* Records contained in a dataset:
^^^^

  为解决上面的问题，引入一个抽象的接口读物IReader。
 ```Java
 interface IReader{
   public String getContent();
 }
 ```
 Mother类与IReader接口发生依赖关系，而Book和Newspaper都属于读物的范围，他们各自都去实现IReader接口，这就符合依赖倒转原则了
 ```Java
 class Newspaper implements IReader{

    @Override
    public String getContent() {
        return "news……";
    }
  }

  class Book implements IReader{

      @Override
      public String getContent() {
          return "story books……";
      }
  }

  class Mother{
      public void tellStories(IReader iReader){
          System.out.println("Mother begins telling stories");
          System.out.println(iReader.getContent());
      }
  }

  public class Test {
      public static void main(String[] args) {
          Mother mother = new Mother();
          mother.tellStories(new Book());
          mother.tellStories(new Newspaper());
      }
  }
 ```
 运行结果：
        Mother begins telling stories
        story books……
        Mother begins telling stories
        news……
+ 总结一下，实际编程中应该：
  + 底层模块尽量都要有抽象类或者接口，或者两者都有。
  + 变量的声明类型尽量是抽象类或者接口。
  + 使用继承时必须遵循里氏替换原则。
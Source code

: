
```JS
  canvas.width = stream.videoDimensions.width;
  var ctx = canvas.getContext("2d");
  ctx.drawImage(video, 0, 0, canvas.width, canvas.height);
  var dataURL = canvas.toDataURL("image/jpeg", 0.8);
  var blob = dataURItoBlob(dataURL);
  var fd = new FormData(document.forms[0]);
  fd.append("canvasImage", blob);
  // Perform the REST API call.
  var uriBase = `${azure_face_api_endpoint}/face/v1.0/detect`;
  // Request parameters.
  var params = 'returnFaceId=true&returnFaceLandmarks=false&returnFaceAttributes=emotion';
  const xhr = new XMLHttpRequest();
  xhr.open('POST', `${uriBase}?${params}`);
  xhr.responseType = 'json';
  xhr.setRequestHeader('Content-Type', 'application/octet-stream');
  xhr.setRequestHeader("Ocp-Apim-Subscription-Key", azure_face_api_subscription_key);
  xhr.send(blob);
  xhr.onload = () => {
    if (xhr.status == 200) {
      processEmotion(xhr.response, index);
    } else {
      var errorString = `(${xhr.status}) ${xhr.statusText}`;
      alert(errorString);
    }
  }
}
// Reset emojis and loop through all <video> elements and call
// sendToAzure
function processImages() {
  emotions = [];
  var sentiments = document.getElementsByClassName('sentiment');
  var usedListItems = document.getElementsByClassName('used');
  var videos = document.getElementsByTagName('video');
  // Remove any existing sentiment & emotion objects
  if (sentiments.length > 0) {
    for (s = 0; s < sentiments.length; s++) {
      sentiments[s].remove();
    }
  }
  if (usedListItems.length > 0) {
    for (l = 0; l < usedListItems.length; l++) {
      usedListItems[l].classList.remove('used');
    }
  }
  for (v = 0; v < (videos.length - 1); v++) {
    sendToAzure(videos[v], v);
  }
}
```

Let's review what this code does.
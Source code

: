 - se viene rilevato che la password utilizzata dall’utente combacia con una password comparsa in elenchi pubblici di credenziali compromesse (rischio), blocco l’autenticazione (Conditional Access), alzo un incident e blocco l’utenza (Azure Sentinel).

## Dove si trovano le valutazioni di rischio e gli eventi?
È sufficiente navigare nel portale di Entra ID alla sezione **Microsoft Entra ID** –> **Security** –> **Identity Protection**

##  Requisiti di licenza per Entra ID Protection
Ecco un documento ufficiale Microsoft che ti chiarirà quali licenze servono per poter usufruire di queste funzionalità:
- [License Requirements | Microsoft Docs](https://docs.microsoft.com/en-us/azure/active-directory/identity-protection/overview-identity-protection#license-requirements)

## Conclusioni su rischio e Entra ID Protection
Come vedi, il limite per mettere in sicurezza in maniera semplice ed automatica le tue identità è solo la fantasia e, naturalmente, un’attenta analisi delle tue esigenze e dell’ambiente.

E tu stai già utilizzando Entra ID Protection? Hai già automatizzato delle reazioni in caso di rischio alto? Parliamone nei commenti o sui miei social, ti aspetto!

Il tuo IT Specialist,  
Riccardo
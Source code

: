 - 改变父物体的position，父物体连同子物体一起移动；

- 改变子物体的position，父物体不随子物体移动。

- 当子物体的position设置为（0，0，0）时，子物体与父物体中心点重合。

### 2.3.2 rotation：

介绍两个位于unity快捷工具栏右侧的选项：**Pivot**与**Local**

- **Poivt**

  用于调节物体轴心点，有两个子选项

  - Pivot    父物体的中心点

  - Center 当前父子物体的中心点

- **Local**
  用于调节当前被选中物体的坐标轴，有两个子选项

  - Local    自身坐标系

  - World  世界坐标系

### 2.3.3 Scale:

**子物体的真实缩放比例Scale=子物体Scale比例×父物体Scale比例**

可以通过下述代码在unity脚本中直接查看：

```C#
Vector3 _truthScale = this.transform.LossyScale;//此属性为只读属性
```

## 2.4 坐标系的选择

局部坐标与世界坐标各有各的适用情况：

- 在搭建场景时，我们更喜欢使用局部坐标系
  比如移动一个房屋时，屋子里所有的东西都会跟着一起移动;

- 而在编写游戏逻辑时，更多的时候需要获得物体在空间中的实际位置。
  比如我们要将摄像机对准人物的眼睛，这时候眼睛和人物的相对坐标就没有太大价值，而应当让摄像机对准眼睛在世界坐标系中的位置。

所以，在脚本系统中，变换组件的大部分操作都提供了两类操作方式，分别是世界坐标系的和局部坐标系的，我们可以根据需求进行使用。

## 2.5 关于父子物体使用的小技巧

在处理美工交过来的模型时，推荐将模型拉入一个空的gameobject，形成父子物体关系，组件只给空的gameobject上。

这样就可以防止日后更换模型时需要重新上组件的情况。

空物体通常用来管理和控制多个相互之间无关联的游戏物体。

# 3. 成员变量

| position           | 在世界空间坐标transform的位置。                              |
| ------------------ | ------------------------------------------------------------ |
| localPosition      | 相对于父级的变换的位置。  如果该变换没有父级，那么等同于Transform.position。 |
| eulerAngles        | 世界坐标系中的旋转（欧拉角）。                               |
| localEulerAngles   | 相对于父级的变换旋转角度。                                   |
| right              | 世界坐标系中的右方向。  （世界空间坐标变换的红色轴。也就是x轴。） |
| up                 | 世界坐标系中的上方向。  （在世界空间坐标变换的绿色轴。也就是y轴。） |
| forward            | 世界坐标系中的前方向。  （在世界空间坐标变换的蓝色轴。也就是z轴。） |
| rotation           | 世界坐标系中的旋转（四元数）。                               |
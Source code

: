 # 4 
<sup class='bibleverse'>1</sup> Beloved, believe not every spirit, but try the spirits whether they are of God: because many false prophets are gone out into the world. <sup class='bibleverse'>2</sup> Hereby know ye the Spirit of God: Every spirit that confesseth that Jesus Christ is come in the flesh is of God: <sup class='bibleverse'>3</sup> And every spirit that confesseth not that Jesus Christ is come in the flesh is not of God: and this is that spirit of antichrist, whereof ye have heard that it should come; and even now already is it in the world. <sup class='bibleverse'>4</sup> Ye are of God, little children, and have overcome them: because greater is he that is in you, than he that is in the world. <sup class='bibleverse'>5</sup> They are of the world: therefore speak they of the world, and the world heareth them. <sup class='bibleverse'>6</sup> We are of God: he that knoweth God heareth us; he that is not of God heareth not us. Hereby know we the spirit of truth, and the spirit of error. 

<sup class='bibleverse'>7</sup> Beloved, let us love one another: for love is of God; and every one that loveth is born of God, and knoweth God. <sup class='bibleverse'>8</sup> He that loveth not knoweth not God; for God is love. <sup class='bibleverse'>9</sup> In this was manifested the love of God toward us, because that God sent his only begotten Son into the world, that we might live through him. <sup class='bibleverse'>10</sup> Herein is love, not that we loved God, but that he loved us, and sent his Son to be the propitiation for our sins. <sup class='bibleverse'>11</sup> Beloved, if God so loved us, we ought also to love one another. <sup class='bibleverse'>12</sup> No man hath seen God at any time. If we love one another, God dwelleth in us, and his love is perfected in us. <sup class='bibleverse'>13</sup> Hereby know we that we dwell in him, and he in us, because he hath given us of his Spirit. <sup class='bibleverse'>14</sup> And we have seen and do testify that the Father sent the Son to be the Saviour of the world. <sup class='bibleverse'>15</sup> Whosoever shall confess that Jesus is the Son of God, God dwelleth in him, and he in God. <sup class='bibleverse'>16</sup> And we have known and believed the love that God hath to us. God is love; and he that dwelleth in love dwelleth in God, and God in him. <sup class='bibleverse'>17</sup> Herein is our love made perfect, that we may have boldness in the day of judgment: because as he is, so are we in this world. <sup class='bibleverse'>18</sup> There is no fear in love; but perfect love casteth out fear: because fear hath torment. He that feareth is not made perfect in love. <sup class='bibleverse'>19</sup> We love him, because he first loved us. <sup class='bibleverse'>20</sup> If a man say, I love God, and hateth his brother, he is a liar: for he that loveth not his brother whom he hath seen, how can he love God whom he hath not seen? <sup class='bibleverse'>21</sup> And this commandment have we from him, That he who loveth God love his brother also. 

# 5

^^^^

* Work item: Look above for the line holding "### 2.3.2 rotation：" and the line holding "## 2.5 关于父子物体使用的小技巧", then output exactly those two lines and every line between them, nothing more.

* Solution:
### 2.3.2 rotation：

介绍两个位于unity快捷工具栏右侧的选项：**Pivot**与**Local**

- **Poivt**

  用于调节物体轴心点，有两个子选项

  - Pivot    父物体的中心点

  - Center 当前父子物体的中心点

- **Local**
  用于调节当前被选中物体的坐标轴，有两个子选项

  - Local    自身坐标系

  - World  世界坐标系

### 2.3.3 Scale:

**子物体的真实缩放比例Scale=子物体Scale比例×父物体Scale比例**

可以通过下述代码在unity脚本中直接查看：

```C#
Vector3 _truthScale = this.transform.LossyScale;//此属性为只读属性
```

## 2.4 坐标系的选择

局部坐标与世界坐标各有各的适用情况：

- 在搭建场景时，我们更喜欢使用局部坐标系
  比如移动一个房屋时，屋子里所有的东西都会跟着一起移动;

- 而在编写游戏逻辑时，更多的时候需要获得物体在空间中的实际位置。
  比如我们要将摄像机对准人物的眼睛，这时候眼睛和人物的相对坐标就没有太大价值，而应当让摄像机对准眼睛在世界坐标系中的位置。

所以，在脚本系统中，变换组件的大部分操作都提供了两类操作方式，分别是世界坐标系的和局部坐标系的，我们可以根据需求进行使用。

## 2.5 关于父子物体使用的小技巧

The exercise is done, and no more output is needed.